Discrepancies between plantar pressure devices : evaluating cross-system reliability for biomechanics, clinical use and predictive modelling

Abstract

Plantar pressure measurement systems are widely used to assess foot function and gait, yet discrepancies in sensor design, measurement protocols, and population characteristics can undermine data comparability. This study investigated three platform‑based and two in‑shoe systems to evaluate key parameters such as the contact area, maximum force, force‑time integral, peak pressure, pressure‑time integral, maximum mean pressure and contact time. Fifteen healthy adults walked at a self‑selected pace, providing a total of 360 footprints from the platforms (barefoot) and 1200 footprints from the in‑shoe devices (shod). Each footprint was then divided into hindfoot, midfoot, and forefoot regions. A two‑way repeated‑measures ANOVA (systems × regions) revealed that mean values (MV) and coefficients of variation (CV) frequently differed among devices, indicating limited cross‑system comparability.

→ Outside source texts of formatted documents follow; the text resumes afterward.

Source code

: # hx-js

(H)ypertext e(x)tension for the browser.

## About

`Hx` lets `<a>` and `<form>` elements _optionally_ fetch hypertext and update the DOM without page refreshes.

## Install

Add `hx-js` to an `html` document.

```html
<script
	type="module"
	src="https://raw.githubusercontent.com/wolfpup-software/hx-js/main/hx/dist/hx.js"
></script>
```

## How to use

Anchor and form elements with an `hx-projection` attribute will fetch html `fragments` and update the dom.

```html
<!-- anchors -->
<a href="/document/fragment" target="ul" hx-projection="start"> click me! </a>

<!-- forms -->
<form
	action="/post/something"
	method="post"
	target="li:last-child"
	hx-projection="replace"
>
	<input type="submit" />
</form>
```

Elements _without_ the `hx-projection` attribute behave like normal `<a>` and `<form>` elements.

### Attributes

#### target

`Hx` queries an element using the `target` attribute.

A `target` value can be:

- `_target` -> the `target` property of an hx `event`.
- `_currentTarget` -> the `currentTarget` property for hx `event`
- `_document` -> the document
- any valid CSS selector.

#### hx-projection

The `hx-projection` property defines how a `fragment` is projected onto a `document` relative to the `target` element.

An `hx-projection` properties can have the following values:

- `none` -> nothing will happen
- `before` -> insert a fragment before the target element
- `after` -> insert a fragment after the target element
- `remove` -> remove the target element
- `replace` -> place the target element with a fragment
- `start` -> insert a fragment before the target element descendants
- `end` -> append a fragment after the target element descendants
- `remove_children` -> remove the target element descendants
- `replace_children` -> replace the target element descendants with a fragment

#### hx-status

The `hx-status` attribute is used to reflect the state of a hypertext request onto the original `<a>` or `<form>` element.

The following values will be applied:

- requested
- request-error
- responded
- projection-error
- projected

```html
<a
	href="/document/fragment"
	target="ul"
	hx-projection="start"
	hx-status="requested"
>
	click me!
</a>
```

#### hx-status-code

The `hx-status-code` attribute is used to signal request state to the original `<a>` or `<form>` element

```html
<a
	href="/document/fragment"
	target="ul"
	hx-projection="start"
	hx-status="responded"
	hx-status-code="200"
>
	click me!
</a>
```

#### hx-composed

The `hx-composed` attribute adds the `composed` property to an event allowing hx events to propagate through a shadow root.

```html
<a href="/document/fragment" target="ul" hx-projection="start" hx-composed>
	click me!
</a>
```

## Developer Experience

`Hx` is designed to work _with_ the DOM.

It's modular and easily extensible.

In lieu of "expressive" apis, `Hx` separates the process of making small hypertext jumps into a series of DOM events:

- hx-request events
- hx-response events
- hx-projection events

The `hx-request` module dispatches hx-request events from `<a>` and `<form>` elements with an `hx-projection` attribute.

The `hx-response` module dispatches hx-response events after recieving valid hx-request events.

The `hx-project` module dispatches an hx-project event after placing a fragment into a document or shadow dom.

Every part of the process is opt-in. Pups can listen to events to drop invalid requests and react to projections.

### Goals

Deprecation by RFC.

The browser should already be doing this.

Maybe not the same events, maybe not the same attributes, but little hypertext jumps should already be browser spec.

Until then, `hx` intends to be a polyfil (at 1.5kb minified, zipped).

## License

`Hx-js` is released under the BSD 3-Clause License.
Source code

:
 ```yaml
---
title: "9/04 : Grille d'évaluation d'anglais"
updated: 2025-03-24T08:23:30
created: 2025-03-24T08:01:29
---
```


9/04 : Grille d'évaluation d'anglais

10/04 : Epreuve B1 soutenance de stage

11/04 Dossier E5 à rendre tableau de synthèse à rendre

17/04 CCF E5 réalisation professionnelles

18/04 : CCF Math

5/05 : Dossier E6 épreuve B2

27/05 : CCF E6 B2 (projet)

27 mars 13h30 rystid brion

Moreover, intraclass correlation coefficients for peak pressure ranged between poor (<0.5) and, on rare occasions, moderate (0.5–0.75), further confirming substantial variability. These discrepancies highlight the importance of standardising calibration, data extraction, and analysis protocols, as even devices based on similar resistive or capacitive technologies can produce dissimilar outcomes. Environmental factors such as footwear selection and lab‑based “targeting” errors also contribute to inconsistencies. These challenges are especially relevant as emerging technologies integrate high-resolution wearable sensors with artificial intelligence to support real-time clinical decision-making, disease prediction and personalised interventions. Establishing uniform reporting and validation standards will be essential to ensure robustness and comparability in both traditional biomechanical studies and future AI-driven applications.